I had the pleasure of chatting recently with Jeanne Meister, one of the most influential and smartest voices in the Human Resources and Future of Work spaces. Meister is Executive Vice President of Executive Networks, a San Francisco-based firm that offers HR services to client companies. She’s also written some great books (including the must-read “The 2020 Workplace” and “The Future Workplace Experience”) and contributes articles regularly to Harvard Business Review and Forbes.
Meister works with a lot of companies on hybrid work approaches and she began our half-hour chat by mentioning that “the question I hear most from our Executive Networks clients is ‘how can we provide choice to our workforce, but with some guardrails to ensure people’s success?’”
She says that companies must begin by understanding that hybrid work is here to stay: “9 out of 10 workers want flexibility,” she tells me, “not just in where they work, but in when they work.”
And people overwhelmingly want hybrid work, Meister says it’s also “the most difficult work model to get right.”
Why Hybrid Work is So Challenging, and How to Get It Right
Meister explains that there are four specific strategic issues that must be addressed with hybrid work – “they revolve around: (1) technology, (2) defining the purpose of the office, (3) using data to guide decision-making, and (4) developing new leadership mindsets.” None of those four strategic issues are easy to resolve, so I asked her to tell me more about each one:
(1) “Strategic investments in technology are simply essential,” Meister tells me, “because giving people choice requires a new set of enabling tools that people can access both in their home office and at the physical office to support productivity and employee experience.” She notes that Robin is among those enabling technology tools companies should consider investing in.
(2) In order for hybrid work to, well, “work,” organizations must “define the purpose of the office,” Meister tells me, “which could be for onboarding new employees, for collaboration, for conferences, for all-hands meetings, programming, product launches, and other purposes.”
Meister and I agree completely on two major issues:
- first, the office is no longer the default workplace and therefore must “earn” its occupancy
- second, virtual tools like Zoom and MS Office have an important role to play but will never replace the energy and unique feeling of face-to-face, IRL human interaction
(3) Like the entire team here at Robin, Jeanne Meister is a massive believer in leveraging employee data to make decisions around hybrid work. “Companies must understand employee sentiment and collect data regularly around it,” she tells me, “and the data should be segmented by how people work, in order to guide decision-making and strategic investments.

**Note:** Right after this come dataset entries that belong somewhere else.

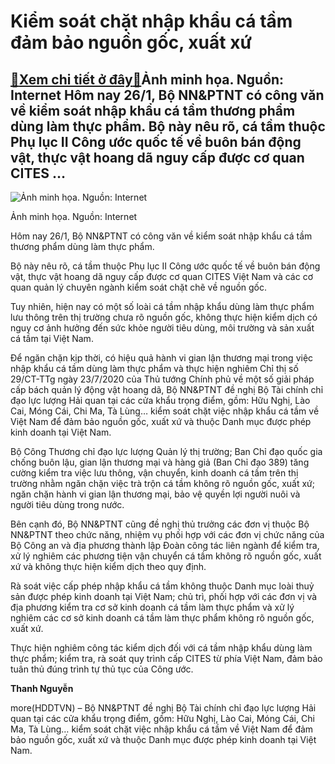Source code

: Kiểm soát chặt nhập khẩu cá tầm đảm bảo nguồn gốc, xuất xứ
==========================================================

[:gift:Xem chi tiết ở đây:gift:](https://hddtvn.com/kiem-soat-chat-nhap-khau-ca-tam-dam-bao-nguon-goc-xuat-xu/)Ảnh minh họa. Nguồn: Internet Hôm nay 26/1, Bộ NN&PTNT có công văn về kiểm soát nhập khẩu cá tầm thương phẩm dùng làm thực phẩm. Bộ này nêu rõ, cá tầm thuộc Phụ lục II Công ước quốc tế về buôn bán động vật, thực vật hoang dã nguy cấp được cơ quan CITES …
--------------------------------------------------------------------------------------------------------------------------------------------------------------------------------------------------------------------------------------------------------------





![Ảnh minh họa. Nguồn: Internet](https://hddtvn.com/wp-content/uploads/2021/01/4222_ca_tYm.jpg "Ảnh minh họa. Nguồn: Internet")


Ảnh minh họa. Nguồn: Internet



Hôm nay 26/1, Bộ NN&PTNT có công văn về kiểm soát nhập khẩu cá tầm thương phẩm dùng làm thực phẩm.


Bộ này nêu rõ, cá tầm thuộc Phụ lục II Công ước quốc tế về buôn bán động vật, thực vật hoang dã nguy cấp được cơ quan CITES Việt Nam và các cơ quan quản lý chuyên ngành kiểm soát chặt chẽ về nguồn gốc.


Tuy nhiên, hiện nay có một số loài cá tầm nhập khẩu dùng làm thực phẩm lưu thông trên thị trường chưa rõ nguồn gốc, không thực hiện kiểm dịch có nguy cơ ảnh hưởng đến sức khỏe người tiêu dùng, môi trường và sản xuất cá tầm tại Việt Nam.


Để ngăn chặn kịp thời, có hiệu quả hành vi gian lận thương mại trong việc nhập khẩu cá tầm dùng làm thực phẩm và thực hiện nghiêm Chỉ thị số 29/CT-TTg ngày 23/7/2020 của Thủ tướng Chính phủ về một số giải pháp cấp bách quản lý động vật hoang dã, Bộ NN&PTNT đề nghị Bộ Tài chính chỉ đạo lực lượng Hải quan tại các cửa khẩu trọng điểm, gồm: Hữu Nghị, Lào Cai, Móng Cái, Chi Ma, Tà Lùng… kiểm soát chặt việc nhập khẩu cá tầm về Việt Nam để đảm bảo nguồn gốc, xuất xứ và thuộc Danh mục được phép kinh doanh tại Việt Nam.


Bộ Công Thương chỉ đạo lực lượng Quản lý thị trường; Ban Chỉ đạo quốc gia chống buôn lậu, gian lận thương mại và hàng giả (Ban Chỉ đạo 389) tăng cường kiểm tra việc lưu thông, vận chuyển, kinh doanh cá tầm trên thị trường nhằm ngăn chặn việc trà trộn cá tầm không rõ nguồn gốc, xuất xứ; ngăn chặn hành vi gian lận thương mại, bảo vệ quyền lợi người nuôi và người tiêu dùng trong nước.


Bên cạnh đó, Bộ NN&PTNT cũng đề nghị thủ trưởng các đơn vị thuộc Bộ NN&PTNT theo chức năng, nhiệm vụ phối hợp với các đơn vị chức năng của Bộ Công an và địa phương thành lập Đoàn công tác liên ngành để kiểm tra, xử lý nghiêm các phương tiện vận chuyển cá tầm không rõ nguồn gốc, xuất xứ và không thực hiện kiểm dịch theo quy định.


Rà soát việc cấp phép nhập khẩu cá tầm không thuộc Danh mục loài thuỷ sản được phép kinh doanh tại Việt Nam; chủ trì, phối hợp với các đơn vị và địa phương kiểm tra cơ sở kinh doanh cá tầm làm thực phẩm và xử lý nghiêm các cơ sở kinh doanh cá tầm làm thực phẩm không rõ nguồn gốc, xuất xứ.


Thực hiện nghiêm công tác kiểm dịch đối với cá tầm nhập khẩu dùng làm thực phẩm; kiểm tra, rà soát quy trình cấp CITES từ phía Việt Nam, đảm bảo tuân thủ đúng trình tự thủ tục của Công ước.




**Thanh Nguyễn**



more(HDDTVN) – Bộ NN&PTNT đề nghị Bộ Tài chính chỉ đạo lực lượng Hải quan tại các cửa khẩu trọng điểm, gồm: Hữu Nghị, Lào Cai, Móng Cái, Chi Ma, Tà Lùng… kiểm soát chặt việc nhập khẩu cá tầm về Việt Nam để đảm bảo nguồn gốc, xuất xứ và thuộc Danh mục được phép kinh doanh tại Việt Nam.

Some of those strategic investments could be in benefits, while others might be in technologies like Robin, as well as office reconfiguration.” My head nods in agreement as she says this.
(4) Mindsets must shift. As this blog has made clear from its start back in May of 2021, hybrid work can never be a “one-size-fits-all” proposition for organizations. The questions are hard, the answers are often messy, and organizations must keep adjusting over time.
“Business leaders today need to have a more experimental and iterative mindset,” says Meister, “and the companies that are doing the best are creating “future of work” initiatives to transform how people work, re-defining the role and purpose of the office, and more.”
Meister believes, as I do, that a ‘test and learn’ mindset is absolutely critical for ongoing success in hybrid work, as we build ‘the mother of all experiments’ (the phrase Apple CEO Tim Cook uses to describe hybrid work).
That experimental approach “requires humility from business leaders, who have to admit that they don’t possess all the answers. Those leaders must instead analyze incoming data from employees and make decisions based on that data.”
What came across clearest from my conversation with Jeanne Meister was not just how smart she is, but also how valuable her insights are for anyone thinking about the present and future of work.